ACTIVITY
Look through the records below and collect all lines that hold the string "with".

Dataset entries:
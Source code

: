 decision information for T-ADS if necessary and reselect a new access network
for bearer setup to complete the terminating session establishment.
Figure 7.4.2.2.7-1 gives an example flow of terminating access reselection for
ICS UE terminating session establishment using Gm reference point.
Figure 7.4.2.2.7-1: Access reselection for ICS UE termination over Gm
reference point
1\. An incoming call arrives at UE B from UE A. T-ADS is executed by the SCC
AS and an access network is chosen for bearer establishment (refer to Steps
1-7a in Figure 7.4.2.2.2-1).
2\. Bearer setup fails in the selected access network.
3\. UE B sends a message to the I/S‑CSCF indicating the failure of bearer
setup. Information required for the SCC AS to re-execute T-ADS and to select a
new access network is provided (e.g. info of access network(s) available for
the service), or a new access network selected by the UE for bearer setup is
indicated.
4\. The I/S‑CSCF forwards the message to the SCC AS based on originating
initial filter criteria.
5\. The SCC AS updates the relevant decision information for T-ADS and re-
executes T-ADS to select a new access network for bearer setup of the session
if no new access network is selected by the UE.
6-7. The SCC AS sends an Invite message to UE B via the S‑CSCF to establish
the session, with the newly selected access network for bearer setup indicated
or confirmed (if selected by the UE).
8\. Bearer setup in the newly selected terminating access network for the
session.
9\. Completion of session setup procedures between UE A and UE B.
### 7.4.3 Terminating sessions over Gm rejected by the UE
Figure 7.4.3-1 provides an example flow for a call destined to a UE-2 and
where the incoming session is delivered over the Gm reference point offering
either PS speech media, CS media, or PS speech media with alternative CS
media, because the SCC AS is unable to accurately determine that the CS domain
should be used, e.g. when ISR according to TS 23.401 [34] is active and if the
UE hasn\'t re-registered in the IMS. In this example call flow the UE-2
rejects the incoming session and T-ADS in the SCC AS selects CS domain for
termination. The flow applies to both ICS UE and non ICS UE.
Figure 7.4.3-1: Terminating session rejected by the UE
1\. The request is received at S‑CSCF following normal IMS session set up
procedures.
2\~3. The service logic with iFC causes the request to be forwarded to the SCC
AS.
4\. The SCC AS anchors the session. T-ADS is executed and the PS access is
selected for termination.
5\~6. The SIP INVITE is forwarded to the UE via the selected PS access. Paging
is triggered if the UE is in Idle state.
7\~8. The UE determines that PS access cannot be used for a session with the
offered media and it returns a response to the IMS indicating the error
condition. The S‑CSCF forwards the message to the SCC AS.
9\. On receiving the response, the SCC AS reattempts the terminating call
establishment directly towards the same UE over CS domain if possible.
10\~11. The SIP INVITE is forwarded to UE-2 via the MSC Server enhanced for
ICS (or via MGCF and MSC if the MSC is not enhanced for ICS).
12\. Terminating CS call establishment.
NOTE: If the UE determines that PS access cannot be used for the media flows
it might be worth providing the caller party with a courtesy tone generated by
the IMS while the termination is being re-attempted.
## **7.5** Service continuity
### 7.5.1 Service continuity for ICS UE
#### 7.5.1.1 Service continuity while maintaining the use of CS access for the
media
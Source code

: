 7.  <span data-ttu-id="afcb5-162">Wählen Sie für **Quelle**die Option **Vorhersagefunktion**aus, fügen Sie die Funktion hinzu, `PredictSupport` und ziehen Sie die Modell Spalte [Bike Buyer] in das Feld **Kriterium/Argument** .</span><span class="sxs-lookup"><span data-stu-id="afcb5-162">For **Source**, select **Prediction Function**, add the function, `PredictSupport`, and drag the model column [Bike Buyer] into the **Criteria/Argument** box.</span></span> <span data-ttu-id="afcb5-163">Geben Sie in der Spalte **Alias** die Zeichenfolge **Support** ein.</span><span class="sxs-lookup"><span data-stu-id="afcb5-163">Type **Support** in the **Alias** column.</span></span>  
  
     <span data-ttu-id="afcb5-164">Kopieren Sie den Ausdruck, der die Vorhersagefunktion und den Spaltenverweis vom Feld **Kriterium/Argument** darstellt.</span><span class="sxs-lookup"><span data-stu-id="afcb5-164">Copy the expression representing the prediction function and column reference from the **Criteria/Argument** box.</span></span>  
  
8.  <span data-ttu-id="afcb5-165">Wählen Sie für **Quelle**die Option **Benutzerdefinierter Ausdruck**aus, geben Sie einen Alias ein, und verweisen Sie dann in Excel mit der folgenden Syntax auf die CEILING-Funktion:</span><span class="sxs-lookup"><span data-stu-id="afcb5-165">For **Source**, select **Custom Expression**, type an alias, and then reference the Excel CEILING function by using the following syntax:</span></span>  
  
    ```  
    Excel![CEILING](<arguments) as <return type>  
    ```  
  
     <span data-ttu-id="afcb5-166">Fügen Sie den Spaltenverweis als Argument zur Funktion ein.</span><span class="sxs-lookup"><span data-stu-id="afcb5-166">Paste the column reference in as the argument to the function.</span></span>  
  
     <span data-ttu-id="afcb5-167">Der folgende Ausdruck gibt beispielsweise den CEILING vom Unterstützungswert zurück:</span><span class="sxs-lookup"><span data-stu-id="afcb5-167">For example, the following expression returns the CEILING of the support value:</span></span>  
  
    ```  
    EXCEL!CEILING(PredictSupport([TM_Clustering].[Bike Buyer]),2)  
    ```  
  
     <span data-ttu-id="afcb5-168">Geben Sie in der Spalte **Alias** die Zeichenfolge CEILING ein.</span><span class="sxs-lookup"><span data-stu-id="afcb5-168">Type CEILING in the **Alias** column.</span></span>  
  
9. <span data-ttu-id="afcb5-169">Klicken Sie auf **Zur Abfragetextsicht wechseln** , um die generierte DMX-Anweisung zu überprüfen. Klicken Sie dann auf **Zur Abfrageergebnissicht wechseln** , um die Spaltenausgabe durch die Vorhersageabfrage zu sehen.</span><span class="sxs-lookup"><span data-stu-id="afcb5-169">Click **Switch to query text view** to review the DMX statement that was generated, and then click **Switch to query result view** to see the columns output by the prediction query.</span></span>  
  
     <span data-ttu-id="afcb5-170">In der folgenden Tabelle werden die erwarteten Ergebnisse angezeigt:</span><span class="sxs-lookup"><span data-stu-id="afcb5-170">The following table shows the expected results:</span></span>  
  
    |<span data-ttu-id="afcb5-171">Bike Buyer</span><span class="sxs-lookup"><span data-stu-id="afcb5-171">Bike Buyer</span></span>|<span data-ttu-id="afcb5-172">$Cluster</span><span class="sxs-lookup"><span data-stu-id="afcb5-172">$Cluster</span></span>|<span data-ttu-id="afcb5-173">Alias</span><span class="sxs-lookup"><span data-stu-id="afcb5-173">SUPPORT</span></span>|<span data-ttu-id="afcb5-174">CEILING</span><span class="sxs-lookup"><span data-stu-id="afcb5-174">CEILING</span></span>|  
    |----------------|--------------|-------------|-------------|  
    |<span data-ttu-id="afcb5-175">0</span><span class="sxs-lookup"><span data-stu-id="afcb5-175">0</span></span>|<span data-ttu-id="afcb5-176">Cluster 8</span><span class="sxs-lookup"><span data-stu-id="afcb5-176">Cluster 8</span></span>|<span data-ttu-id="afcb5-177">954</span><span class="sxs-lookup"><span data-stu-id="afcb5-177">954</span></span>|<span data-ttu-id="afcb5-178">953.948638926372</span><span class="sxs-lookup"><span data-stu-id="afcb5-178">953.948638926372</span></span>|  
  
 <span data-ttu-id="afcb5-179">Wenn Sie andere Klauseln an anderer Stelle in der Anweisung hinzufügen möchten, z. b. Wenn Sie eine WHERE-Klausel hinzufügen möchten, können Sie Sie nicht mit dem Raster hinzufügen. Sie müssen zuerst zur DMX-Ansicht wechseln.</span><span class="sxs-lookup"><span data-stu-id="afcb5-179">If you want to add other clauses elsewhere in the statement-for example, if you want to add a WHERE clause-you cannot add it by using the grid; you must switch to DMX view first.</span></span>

ANSWER TO THIS PROBLEM
the session, with the newly selected access network for bearer setup indicated
either PS speech media, CS media, or PS speech media with alternative CS
2\~3. The service logic with iFC causes the request to be forwarded to the SCC
7\~8. The UE determines that PS access cannot be used for a session with the
it might be worth providing the caller party with a courtesy tone generated by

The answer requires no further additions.